What the task asks ▸ Nothing in the records should be changed in the copy, though the pictures must be left out.

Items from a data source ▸
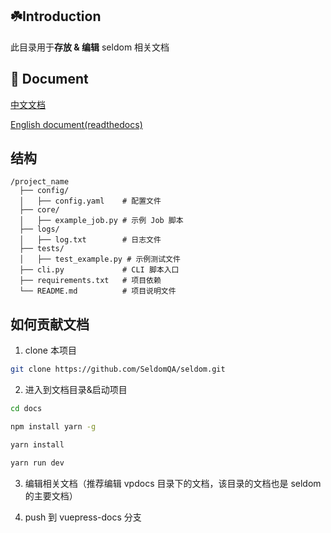 ## ☘️Introduction

此目录用于**存放 & 编辑** seldom 相关文档

## 📖 Document

[中文文档](https://seldomqa.github.io/)

[English document(readthedocs)](https://seldomqa.readthedocs.io/en/latest/index.html)

## 结构

```shell
/project_name
  ├── config/
  │   ├── config.yaml    # 配置文件
  ├── core/
  │   ├── example_job.py # 示例 Job 脚本
  ├── logs/
  │   ├── log.txt        # 日志文件
  ├── tests/
  │   ├── test_example.py # 示例测试文件
  ├── cli.py             # CLI 脚本入口
  ├── requirements.txt   # 项目依赖
  └── README.md          # 项目说明文件
```

## 如何贡献文档

1. clone 本项目

```bash
git clone https://github.com/SeldomQA/seldom.git
```

2. 进入到文档目录&启动项目

```bash
cd docs

npm install yarn -g

yarn install

yarn run dev
```

3. 编辑相关文档（推荐编辑 vpdocs 目录下的文档，该目录的文档也是 seldom 的主要文档）

4. push 到 vuepress-docs 分支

Expected output ▸
 ## ☘️Introduction

此目录用于**存放 & 编辑** seldom 相关文档

## 📖 Document

[中文文档](https://seldomqa.github.io/)

[English document(readthedocs)](https://seldomqa.readthedocs.io/en/latest/index.html)

## 结构

```shell
/project_name
  ├── config/
  │   ├── config.yaml    # 配置文件
  ├── core/
  │   ├── example_job.py # 示例 Job 脚本
  ├── logs/
  │   ├── log.txt        # 日志文件
  ├── tests/
  │   ├── test_example.py # 示例测试文件
  ├── cli.py             # CLI 脚本入口
  ├── requirements.txt   # 项目依赖
  └── README.md          # 项目说明文件
```

## 如何贡献文档

1. clone 本项目

```bash
git clone https://github.com/SeldomQA/seldom.git
```

2. 进入到文档目录&启动项目

```bash
cd docs

npm install yarn -g

yarn install

yarn run dev
```

3. 编辑相关文档（推荐编辑 vpdocs 目录下的文档，该目录的文档也是 seldom 的主要文档）

4. push 到 vuepress-docs 分支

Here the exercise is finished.